I made a quest to make a living as a writer and laid out steps to build my way to accomplishing that as well. I made other quests as well. I want to learn new languages and travel to the areas where it is spoken and speak it. I want to hike both the Appalachian Trail and Pacific Crest Trail. I want to bungee jump and sky dive. My adventurer’s spirit has returned and I won’t let it leave this time. It is and has always been who I am.

Now, I know I will stumble and have to overcome obstacles but that makes life exciting and loving the struggle, even when I want to hate it, keeps a smile on my face.

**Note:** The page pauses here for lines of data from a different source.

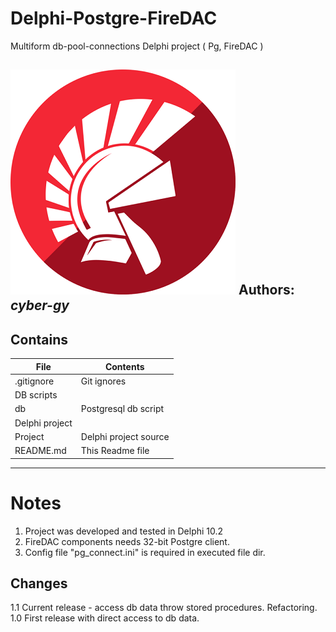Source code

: # Delphi-Postgre-FireDAC
Multiform db-pool-connections Delphi project ( Pg, FireDAC )

![](Delphi_Language_Logo.png)
**Authors:**  *cyber-gy*
------

## Contains

| File | Contents | 
| --- | --- |
| .gitignore | Git ignores |
|DB scripts|
| db | Postgresql db script |
|Delphi project|
| Project | Delphi project source |
| README.md | This Readme file|

------

# Notes

1. Project was developed and tested in Delphi 10.2
2. FireDAC components needs 32-bit Postgre client.
3. Config file "pg_connect.ini" is required in executed file dir.

## Changes

1.1 Current release - access db data throw stored procedures. Refactoring.
1.0 First release with direct access to db data.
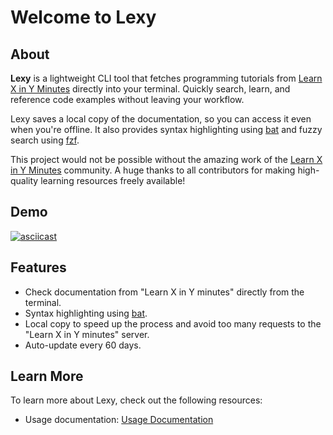 # Welcome to Lexy

## About

**Lexy** is a lightweight CLI tool that fetches programming tutorials from [Learn X in Y Minutes](https://learnxinyminutes.com) directly into your terminal. Quickly search, learn, and reference code examples without leaving your workflow.

Lexy saves a local copy of the documentation, so you can access it even when you're offline. It also provides syntax highlighting using [bat](https://github.com/sharkdp/bat) and fuzzy search using [fzf](https://github.com/junegunn/fzf).

This project would not be possible without the amazing work of the [Learn X in Y Minutes](https://github.com/adambard/learnxinyminutes-docs) community. A huge thanks to all contributors for making high-quality learning resources freely available!

## Demo

[![asciicast](https://asciinema.org/a/717362.svg)](https://asciinema.org/a/717362)

## Features

- Check documentation from "Learn X in Y minutes" directly from the terminal.
- Syntax highlighting using [bat](https://github.com/sharkdp/bat).
- Local copy to speed up the process and avoid too many requests to the "Learn X in Y minutes" server.
- Auto-update every 60 days.

## Learn More

To learn more about Lexy, check out the following resources:

- Usage documentation: [Usage Documentation](./usage.md)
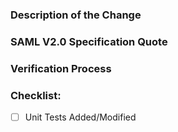 ### Description of the Change
<!--
We must be able to understand your change from this description.
-->

### SAML V2.0 Specification Quote
<!--
Add the SAML document, section and a direct quote of the section being tested.
-->

### Verification Process
<!--
What process did you follow to verify that your change has the desired effects?
- How did you verify that all new functionality works as expected?
- Which Identity Providers did you test your changes against?
-->

### Checklist:
- [ ] Unit Tests Added/Modified
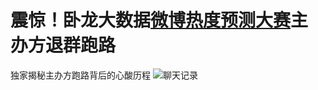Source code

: # 震惊！卧龙大数据[微博热度预测大赛](http://pkbigdata.com/common/cmpt/%E5%BE%AE%E5%8D%9A%E7%83%AD%E5%BA%A6%E9%A2%84%E6%B5%8B_%E7%AB%9E%E8%B5%9B%E4%BF%A1%E6%81%AF.html)主办方**退群跑路**
独家揭秘主办方跑路背后的心酸历程
![聊天记录](https://github.com/lllcho/dc_weibo_predict/blob/master/Screenshot.jpg?raw=true)

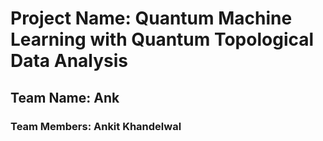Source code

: # Project Name: Quantum Machine Learning with Quantum Topological Data Analysis

## Team Name: Ank
### Team Members: Ankit Khandelwal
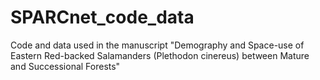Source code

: # SPARCnet_code_data
Code and data used in the manuscript "Demography and Space-use of Eastern Red-backed Salamanders (Plethodon cinereus) between Mature and Successional Forests"
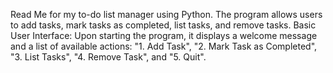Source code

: Read Me for my to-do list manager using Python. 
The program allows users to add tasks, mark tasks as completed, list tasks, and remove tasks. Basic User Interface: Upon starting the program, it displays a welcome message and a list of available actions: 
"1. Add Task", "2. Mark Task as Completed", "3. List Tasks", "4. Remove Task", and "5. Quit".
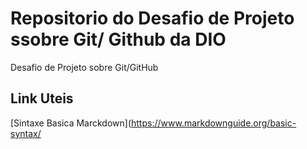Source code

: # Repositorio do Desafio de Projeto  ssobre Git/ Github da DIO
Desafio de Projeto sobre  Git/GitHub
## Link Uteis 
[Sintaxe Basica Marckdown](https://www.markdownguide.org/basic-syntax/

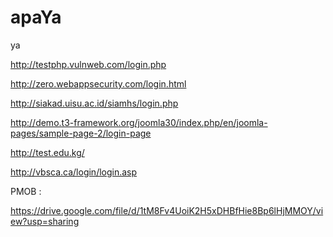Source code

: # apaYa
ya 


http://testphp.vulnweb.com/login.php

http://zero.webappsecurity.com/login.html

http://siakad.uisu.ac.id/siamhs/login.php

http://demo.t3-framework.org/joomla30/index.php/en/joomla-pages/sample-page-2/login-page

http://test.edu.kg/

http://vbsca.ca/login/login.asp

PMOB :

https://drive.google.com/file/d/1tM8Fv4UoiK2H5xDHBfHie8Bp6lHjMMOY/view?usp=sharing
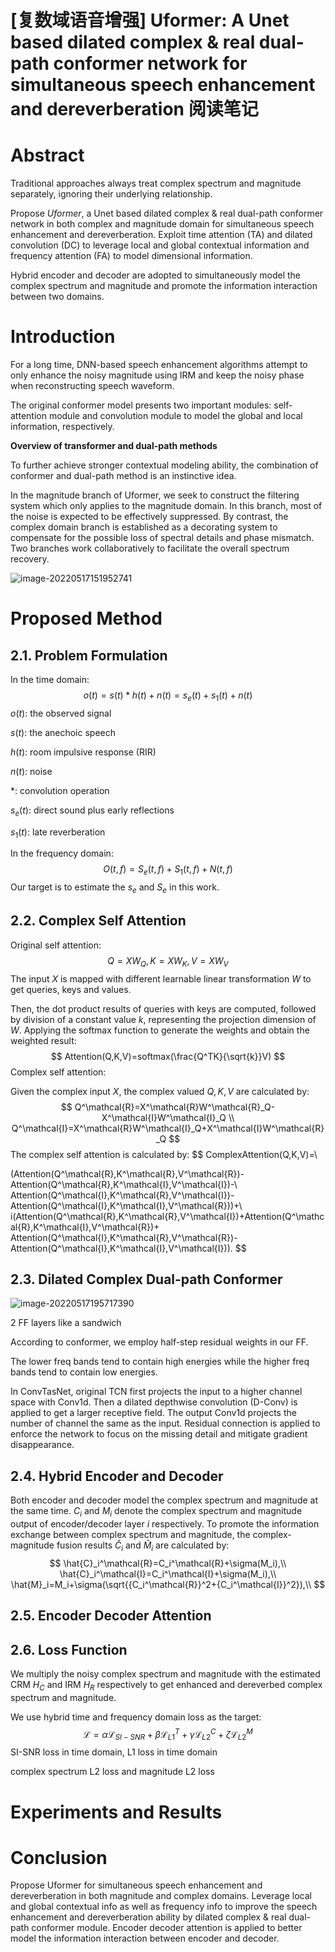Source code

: # [复数域语音增强] Uformer: A Unet based dilated complex & real dual-path conformer network for simultaneous speech enhancement and dereverberation 阅读笔记

# Abstract

Traditional approaches always treat complex spectrum and magnitude separately, ignoring their underlying relationship.

Propose *Uformer*, a Unet based dilated complex & real dual-path conformer network in both complex and magnitude domain for simultaneous speech enhancement and dereverberation. Exploit time attention (TA) and dilated convolution (DC) to leverage local and global contextual information and frequency attention (FA) to model dimensional information.

Hybrid encoder and decoder are adopted to simultaneously model the complex spectrum and magnitude and promote the information interaction between two domains.

# Introduction

For a long time, DNN-based speech enhancement algorithms attempt to only enhance the noisy magnitude using IRM and keep the noisy phase when reconstructing speech waveform.

The original conformer model presents two important modules: self-attention module and convolution module to model the global and local information, respectively.

**Overview of transformer and dual-path methods**

To further achieve stronger contextual modeling ability, the combination of conformer and dual-path method is an instinctive idea.

In the magnitude branch of Uformer, we seek to construct the filtering system which only applies to the magnitude domain. In this branch, most of the noise is expected to be effectively suppressed. By contrast, the complex domain branch is established as a decorating system to compensate for the possible loss of spectral details and phase mismatch. Two branches work collaboratively to facilitate the overall spectrum recovery.

![image-20220517151952741](https://tva1.sinaimg.cn/large/e6c9d24ely1h2bfezp5muj20kg0df3zq.jpg)

# Proposed Method

## 2.1. Problem Formulation

In the time domain:
$$
o(t)=s(t)*h(t)+n(t)=s_e(t)+s_1(t)+n(t)
$$
$o(t)$: the observed signal

$s(t)$: the anechoic speech

$h(t)$: room impulsive response (RIR)

$n(t)$: noise

$*$: convolution operation

$s_e(t)$: direct sound plus early reflections

$s_1(t)$: late reverberation

In the frequency domain:
$$
O(t,f)=S_e(t,f)+S_1(t,f)+N(t,f)
$$
Our target is to estimate the $s_e$ and $S_e$ in this work.

## 2.2. Complex Self Attention

Original self attention:
$$
Q=XW_Q,K=XW_K,V=XW_V
$$
The input $X$ is mapped with different learnable linear transformation $W$ to get queries, keys and values.

Then, the dot product results of queries with keys are computed, followed by division of a constant value $k$, representing the projection dimension of $W$. Applying the softmax function to generate the weights and obtain the weighted result:
$$
Attention(Q,K,V)=softmax(\frac{Q^TK}{\sqrt{k}}V)
$$
Complex self attention:

Given the complex input $X$, the complex valued $Q,K,V$ are calculated by:
$$
Q^\mathcal{R}=X^\mathcal{R}W^\mathcal{R}_Q-X^\mathcal{I}W^\mathcal{I}_Q
\\
Q^\mathcal{I}=X^\mathcal{R}W^\mathcal{I}_Q+X^\mathcal{I}W^\mathcal{R}_Q
$$
The complex self attention is calculated by:
$$
ComplexAttention(Q,K,V)=\\

(Attention(Q^\mathcal{R},K^\mathcal{R},V^\mathcal{R})-Attention(Q^\mathcal{R},K^\mathcal{I},V^\mathcal{I})-\\
Attention(Q^\mathcal{I},K^\mathcal{R},V^\mathcal{I})-Attention(Q^\mathcal{I},K^\mathcal{I},V^\mathcal{R}))+\\
i(Attention(Q^\mathcal{R},K^\mathcal{R},V^\mathcal{I})+Attention(Q^\mathcal{R},K^\mathcal{I},V^\mathcal{R})+
Attention(Q^\mathcal{I},K^\mathcal{R},V^\mathcal{R})-Attention(Q^\mathcal{I},K^\mathcal{I},V^\mathcal{I})).
$$

## 2.3. Dilated Complex Dual-path Conformer

![image-20220517195717390](https://tva1.sinaimg.cn/large/e6c9d24ely1h2bnfpd9mkj20jb0aymyd.jpg)

2 FF layers like a sandwich

According to conformer, we employ half-step residual weights in our FF.



The lower freq bands tend to contain high energies while the higher freq bands tend to contain low energies.

In ConvTasNet, original TCN first projects the input to a higher channel space with Conv1d. Then a dilated depthwise convolution (D-Conv) is applied to get a larger receptive field. The output Conv1d projects the number of channel the same as the input. Residual connection is applied to enforce the network to focus on the missing detail and mitigate gradient disappearance.



## 2.4. Hybrid Encoder and Decoder

Both encoder and decoder model the complex spectrum and magnitude at the same time. $C_i$ and $M_i$ denote the complex spectrum and magnitude output of encoder/decoder layer $i$ respectively. To promote the information exchange between complex spectrum and magnitude, the complex-magnitude fusion results $\hat{C}_i$ and $\hat{M}_i$ are calculated by:
$$
\hat{C}_i^\mathcal{R}=C_i^\mathcal{R}+\sigma(M_i),\\
\hat{C}_i^\mathcal{I}=C_i^\mathcal{I}+\sigma(M_i),\\
\hat{M}_i=M_i+\sigma(\sqrt{{C_i^\mathcal{R}}^2+{C_i^\mathcal{I}}^2}),\\
$$


## 2.5. Encoder Decoder Attention

## 2.6. Loss Function

We multiply the noisy complex spectrum and magnitude with the estimated CRM $H_C$ and IRM $H_R$ respectively to get enhanced and dereverbed complex spectrum and magnitude.

We use hybrid time and frequency domain loss as the target:
$$
\mathcal{L}=\alpha\mathcal{L}_{SI-SNR}+\beta\mathcal{L}_{L1}^T+\gamma\mathcal{L}_{L2}^C+\zeta\mathcal{L}_{L2}^M
$$
SI-SNR loss in time domain, L1 loss in time domain

complex spectrum L2 loss and magnitude L2 loss



# Experiments and Results



# Conclusion

Propose Uformer for simultaneous speech enhancement and dereverberation in both magnitude and complex domains. Leverage local and global contextual info as well as frequency info to improve the speech enhancement and dereverberation ability by dilated complex & real dual-path conformer module. Encoder decoder attention is applied to better model the information interaction between encoder and decoder.

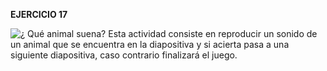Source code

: **EJERCICIO 17**

![¿ Qué animal suena?](https://assets.sutori.com/user-uploads/image/1a76f6b8-da7a-436d-882d-f4a7942a57f8/0e4d6d1b21818157fe28ef59362ed7be.jpeg)
Esta actividad consiste en reproducir un sonido de un animal que se encuentra en la diapositiva y si acierta pasa a una siguiente diapositiva, caso contrario finalizará el juego.


<!--stackedit_data:
eyJoaXN0b3J5IjpbLTExMjcyNjk4MjldfQ==
-->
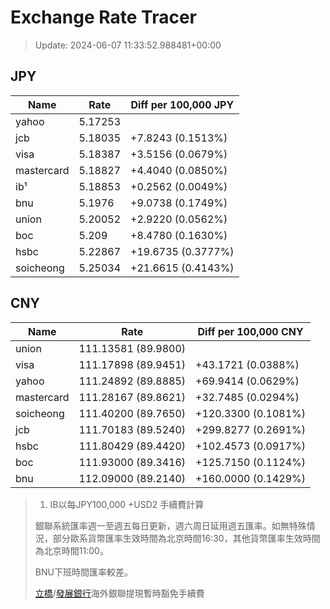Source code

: # Exchange Rate Tracer

> Update: 2024-06-07 11:33:52.988481+00:00

## JPY

| Name       |    Rate | Diff per 100,000 JPY   |
|------------|---------|------------------------|
| yahoo      | 5.17253 |                        |
| jcb        | 5.18035 | +7.8243 (0.1513%)      |
| visa       | 5.18387 | +3.5156 (0.0679%)      |
| mastercard | 5.18827 | +4.4040 (0.0850%)      |
| ib¹        | 5.18853 | +0.2562 (0.0049%)      |
| bnu        | 5.1976  | +9.0738 (0.1749%)      |
| union      | 5.20052 | +2.9220 (0.0562%)      |
| boc        | 5.209   | +8.4780 (0.1630%)      |
| hsbc       | 5.22867 | +19.6735 (0.3777%)     |
| soicheong  | 5.25034 | +21.6615 (0.4143%)     |

## CNY

| Name       | Rate                | Diff per 100,000 CNY   |
|------------|---------------------|------------------------|
| union      | 111.13581	(89.9800) |                        |
| visa       | 111.17898	(89.9451) | +43.1721 (0.0388%)     |
| yahoo      | 111.24892	(89.8885) | +69.9414 (0.0629%)     |
| mastercard | 111.28167	(89.8621) | +32.7485 (0.0294%)     |
| soicheong  | 111.40200	(89.7650) | +120.3300 (0.1081%)    |
| jcb        | 111.70183	(89.5240) | +299.8277 (0.2691%)    |
| hsbc       | 111.80429	(89.4420) | +102.4573 (0.0917%)    |
| boc        | 111.93000	(89.3416) | +125.7150 (0.1124%)    |
| bnu        | 112.09000	(89.2140) | +160.0000 (0.1429%)    |


> 1. IB以每JPY100,000 +USD2 手續費計算
>
> 銀聯系統匯率週一至週五每日更新，週六周日延用週五匯率。如無特殊情況，部分歐系貨幣匯率生效時間為北京時間16:30，其他貨幣匯率生效時間為北京時間11:00。
>
> BNU下班時間匯率較差。
>
> [立橋](https://www.wlbank.com.mo/uploads/ueditor/file/20181211/1544536513900230.pdf)/[發展銀行](https://www.mdb.com.mo/Service_Charges_20230728.pdf)海外銀聯提現暫時豁免手續費

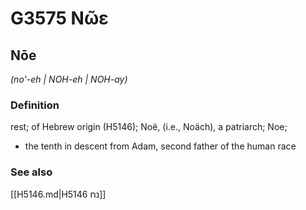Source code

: # G3575 Νῶε

## Nōe

_(no'-eh | NOH-eh | NOH-ay)_

### Definition

rest; of Hebrew origin (H5146); Noë, (i.e., Noäch), a patriarch; Noe; 

- the tenth in descent from Adam, second father of the human race

### See also

[[H5146.md|H5146 נח]]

I highly recommend this book to any nerd or non-nerd. (I hate labels by the way so anyone could benefit from reading this book. Are you anyone? Great! Check it out then.) Whether you’re looking to change your life or not, it’s an interesting read. The intensity and passion Steve possesses is evident in his writing. His company is still growing so he is still grounded, yet optimistic and he is completely relatable which leaves me and people like me with hope for our own journeys.

If you can relate to anything I’ve said or just want an easy read with tons of pop culture references then head over to levelupyourlife.com and take a look at what it offers and I promise you’ll be buying it before the day is over.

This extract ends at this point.